Despite their personal drama, Geshe Michael says he and Christie will still teach together at Diamond Mountain in the spring, though post-breakup, they'll surely bring a different message to their followers. "I will tell them that whenever something difficult happens, you have to try to use it as a path," he says. "You should see your partner as an angel who came to teach you. I look at Christie that way—the education is finished and now she is teaching a new person. If you try to see it that way, it helps your heart to hurt less."
Meanwhile, Geshe Michael laughs off questions about the clubbing and the Russian girl, saying, "If we don't make it fun and healthy, Buddhism will die out." (*Mia's name has been changed.)

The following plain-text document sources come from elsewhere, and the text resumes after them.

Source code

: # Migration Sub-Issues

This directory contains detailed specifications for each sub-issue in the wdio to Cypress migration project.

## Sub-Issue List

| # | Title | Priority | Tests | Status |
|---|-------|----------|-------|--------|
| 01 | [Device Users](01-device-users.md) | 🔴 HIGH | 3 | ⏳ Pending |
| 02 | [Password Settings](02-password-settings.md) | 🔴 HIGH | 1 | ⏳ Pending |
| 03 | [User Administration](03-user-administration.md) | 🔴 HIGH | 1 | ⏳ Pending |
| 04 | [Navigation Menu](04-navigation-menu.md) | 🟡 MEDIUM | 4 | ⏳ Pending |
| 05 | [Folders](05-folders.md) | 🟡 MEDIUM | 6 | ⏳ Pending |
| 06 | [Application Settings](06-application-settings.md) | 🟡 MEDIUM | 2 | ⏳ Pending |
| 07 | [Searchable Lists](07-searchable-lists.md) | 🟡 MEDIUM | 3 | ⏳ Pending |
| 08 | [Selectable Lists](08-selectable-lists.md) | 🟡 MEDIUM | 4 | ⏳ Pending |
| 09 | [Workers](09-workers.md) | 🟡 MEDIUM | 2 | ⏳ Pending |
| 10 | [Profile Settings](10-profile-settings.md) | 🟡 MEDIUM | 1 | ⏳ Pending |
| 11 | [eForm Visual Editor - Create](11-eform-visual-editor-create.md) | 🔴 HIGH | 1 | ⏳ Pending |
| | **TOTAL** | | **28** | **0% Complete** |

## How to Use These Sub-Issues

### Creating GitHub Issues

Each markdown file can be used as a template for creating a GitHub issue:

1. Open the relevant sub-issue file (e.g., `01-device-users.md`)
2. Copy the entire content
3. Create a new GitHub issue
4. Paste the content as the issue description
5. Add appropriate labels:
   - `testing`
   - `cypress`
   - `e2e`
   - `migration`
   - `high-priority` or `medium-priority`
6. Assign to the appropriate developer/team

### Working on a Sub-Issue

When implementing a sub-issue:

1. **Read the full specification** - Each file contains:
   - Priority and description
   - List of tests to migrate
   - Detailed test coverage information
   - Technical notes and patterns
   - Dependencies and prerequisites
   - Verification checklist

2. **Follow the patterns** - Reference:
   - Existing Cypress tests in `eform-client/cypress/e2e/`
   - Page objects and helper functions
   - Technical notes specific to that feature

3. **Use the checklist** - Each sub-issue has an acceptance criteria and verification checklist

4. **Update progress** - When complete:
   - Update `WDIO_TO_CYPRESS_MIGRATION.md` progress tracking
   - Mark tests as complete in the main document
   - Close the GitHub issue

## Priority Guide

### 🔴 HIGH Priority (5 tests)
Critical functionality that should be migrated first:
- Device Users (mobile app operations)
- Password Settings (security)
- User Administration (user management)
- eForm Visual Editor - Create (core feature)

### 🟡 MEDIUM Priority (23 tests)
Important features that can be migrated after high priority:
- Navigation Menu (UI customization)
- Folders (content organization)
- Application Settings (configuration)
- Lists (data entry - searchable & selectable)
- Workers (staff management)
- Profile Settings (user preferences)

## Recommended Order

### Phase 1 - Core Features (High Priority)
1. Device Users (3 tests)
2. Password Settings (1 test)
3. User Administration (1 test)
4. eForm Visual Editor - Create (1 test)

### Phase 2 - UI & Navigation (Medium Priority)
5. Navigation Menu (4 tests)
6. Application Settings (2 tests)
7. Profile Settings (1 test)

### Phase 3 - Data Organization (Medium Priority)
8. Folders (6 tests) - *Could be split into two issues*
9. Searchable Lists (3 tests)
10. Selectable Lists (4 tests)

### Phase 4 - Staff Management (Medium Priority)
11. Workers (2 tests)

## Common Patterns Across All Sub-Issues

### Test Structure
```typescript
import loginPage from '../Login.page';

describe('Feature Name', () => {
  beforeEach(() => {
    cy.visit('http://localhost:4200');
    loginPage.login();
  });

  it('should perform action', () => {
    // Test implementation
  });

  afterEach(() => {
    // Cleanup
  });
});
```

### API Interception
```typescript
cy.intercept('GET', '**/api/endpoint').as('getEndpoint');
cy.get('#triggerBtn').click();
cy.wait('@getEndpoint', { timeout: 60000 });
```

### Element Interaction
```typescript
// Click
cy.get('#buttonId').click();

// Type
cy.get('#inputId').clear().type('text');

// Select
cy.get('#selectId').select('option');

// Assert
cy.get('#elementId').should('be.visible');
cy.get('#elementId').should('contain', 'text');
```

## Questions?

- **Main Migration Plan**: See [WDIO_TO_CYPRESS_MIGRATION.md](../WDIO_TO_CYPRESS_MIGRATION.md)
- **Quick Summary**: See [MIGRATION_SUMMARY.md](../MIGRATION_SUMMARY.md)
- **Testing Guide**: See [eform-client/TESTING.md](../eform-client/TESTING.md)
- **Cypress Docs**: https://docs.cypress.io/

"Spiritual Partnership and Controversies  Although they normally live celibate, the Gelugpa monks practice in some cases, the so-called karmamudrā (a yoga practice that includes sexual acts), so without breaking their vows. In line Gelupga this practice is regarded as one of the highest spiritual teachings at all and is a prerequisite for enlightenment in this lifetime. This practice is allowed only very experienced monks with many years of spiritual practice and extraordinary spiritual abilities and they must be approved by high lamas. Michael Roach and Christie McNally, then founded his student, such a partnership in 1998 and kept it - as required by the tradition - initially secret. Both took off personal vows, one of them said that they would never be more than 15 feet (4.5 m) apart.
In 2003, she found that it is impossible in this day and age, to live in secret spiritual partnerships and made their partnership in public. This led to some controversy within Buddhist communities in both the U.S. and in India. In order not to disturb the appearance of impropriety, Roach and McNally were asked not to attend a lecture by the Dalai Lama in Dharamsala in 2006. The partnership ended in 2009th Lama Christie McNally is now married and has in 2010 a further three-year retreat in the Arizona desert began. Roach and McNally continue to practice their teaching in common, currently suspended by the retreat. Both teach in the Retreat's teachings, which will take place twice a year at the Diamond Mountain Retreat Center in Arizona."